Lisa sure is a homely, pink, little, wrinkly baby.
So...
I loved listening to them talk about this diary because I think my first reaction when
I heard they found this teenager's diary was like, oh, you know, I say, oh, exactly.
I would not want my mom to read my diary back then just because I certainly was, you
know, mad at her and brothers and my dad at time to time.
But it's, you know, it's the good and the bad and the heartache and everything else and the mundane.
But the big takeaway is that it gave her back to them.
Man, she was a teenager.
They were always drunk and going to rentals and the loft and drinking and sniffing glue.
And her and all of her friends, I mean, they were pretty wild kids.
And it certainly did talk about when she was mad at mom or the different things going on in her life.
But one thing it never mentioned was George Smith.
Had he been in her life in any way,
as a friend or an acquaintance,
his name likely would have made it into that diary.
She likely also would have mentioned something about him,
but there was nothing.
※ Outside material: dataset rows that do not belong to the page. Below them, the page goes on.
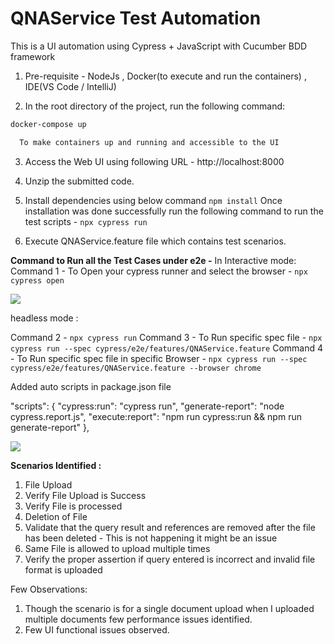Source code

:# QNAService Test Automation

This is a UI automation using Cypress + JavaScript with Cucumber BDD framework

1. Pre-requisite  - NodeJs , Docker(to execute and run the containers) , IDE(VS Code / IntelliJ)

2. In the root directory of the project, run the following command:
```bash
docker-compose up 

  To make containers up and running and accessible to the UI
```
3. Access the Web UI using following URL - http://localhost:8000

4. Unzip the submitted code.
5. Install dependencies using below command 
   `npm install`
Once installation was done successfully run the following command to run the test scripts - `npx cypress run`

10. Execute QNAService.feature file which contains test scenarios.


**Command to Run all the Test Cases under e2e -**
In Interactive mode:
Command 1 - To Open your cypress runner and select the browser - `npx cypress open`

![](C:\Users\inthi\Desktop\Tetscase.png)

headless mode :

Command 2 - `npx cypress run`
Command 3 - To Run specific spec file - `npx cypress run --spec cypress/e2e/features/QNAService.feature`
Command 4 - To Run specific spec file in specific Browser - `npx cypress run --spec cypress/e2e/features/QNAService.feature --browser chrome`

Added auto scripts in package.json file 

"scripts": {
    "cypress:run": "cypress run",
    "generate-report": "node cypress.report.js",
    "execute:report": "npm run cypress:run && npm run generate-report"
  },

![](C:\Users\inthi\Desktop\report.png)

**Scenarios Identified  :**
1. File Upload
2. Verify File Upload is Success
3. Verify File is processed
4. Deletion of File
5. Validate that the query result and references are removed after the file has been deleted - This is not happening it might be an issue
6. Same File is allowed to upload multiple times
7. Verify the proper assertion if query entered is incorrect and invalid file format is uploaded

Few Observations:
1. Though the scenario is for a single document upload when I uploaded multiple documents few performance issues identified.
2. Few UI functional issues observed.

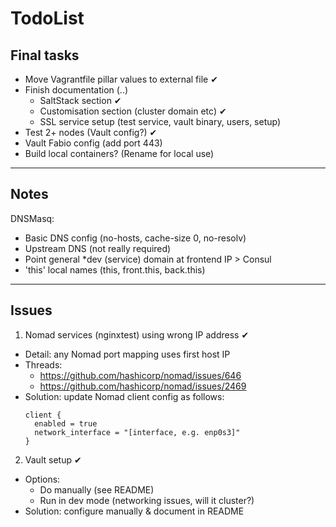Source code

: # TodoList

## Final tasks

- Move Vagrantfile pillar values to external file ✔
- Finish documentation (..)
  - SaltStack section ✔
  - Customisation section (cluster domain etc) ✔
  - SSL service setup (test service, vault binary, users, setup)
- Test 2+ nodes (Vault config?) ✔
- Vault Fabio config (add port 443)
- Build local containers? (Rename for local use)

* * *

## Notes

DNSMasq:
  * Basic DNS config (no-hosts, cache-size 0, no-resolv)
  * Upstream DNS (not really required)
  * Point general *dev (service) domain at frontend IP > Consul
  * 'this' local names (this, front.this, back.this)

* * *

## Issues

1. Nomad services (nginxtest) using wrong IP address ✔
  - Detail: any Nomad port mapping uses first host IP
  - Threads:
    - https://github.com/hashicorp/nomad/issues/646
    - https://github.com/hashicorp/nomad/issues/2469
  - Solution: update Nomad client config as follows:
      ```
      client {
        enabled = true
        network_interface = "[interface, e.g. enp0s3]"
      }
      ```
2. Vault setup ✔
  - Options:
    - Do manually (see README)
    - Run in dev mode (networking issues, will it cluster?)
  - Solution: configure manually & document in README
Zip. Zero. Over the years, there's been a lot of accusations at friends
that they were responsible. You know, everybody's a suspect. And was it this person? Was it that
person? Over those years, numerous suspects were questioned, interrogated, even given lie detector tests,
and eventually cleared. But not George Smith. If anything, his behavior made him more suspicious to police. Even back then, at the time of Maureen's death, George would come around the police
department and ask where they were at in the case. And did they have any suspects? Were there any updates? In fact, one of the officers that
time found it so strange and so odd that there was a problem here that he sat down at a typewriter
and actually typed up a report saying, this guy really needs to be looked at again because he's
coming around and asking. And those are the alarm bells going off as soon as you hear that. You know,
Scott, it's like the arsonist that stays behind at the scene to see what they've done,
but also to see what police are figuring out.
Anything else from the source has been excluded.